▸ **BRIEF**:
Read through the data and count the lines that contain the string "access"; give only the result.

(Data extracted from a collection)
╭──

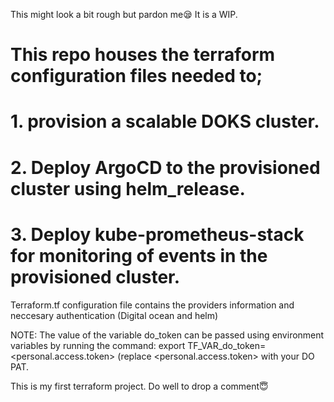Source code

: This might look a bit rough but pardon me😪 It is a WIP.

# This repo houses the terraform configuration files needed to;

# 1. provision a scalable DOKS cluster.

# 2. Deploy ArgoCD to the provisioned cluster using helm_release.

# 3. Deploy kube-prometheus-stack for monitoring of events in the provisioned cluster.


Terraform.tf configuration file contains the providers information and neccesary authentication (Digital ocean and helm)

NOTE: The value of the variable do_token can be passed using environment variables by 
running the command: export TF_VAR_do_token=<personal.access.token> 
(replace <personal.access.token> with your DO PAT.

This is my first terraform project. Do well to drop a comment😇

╰──

▸ **WRITTEN REPLY**:
2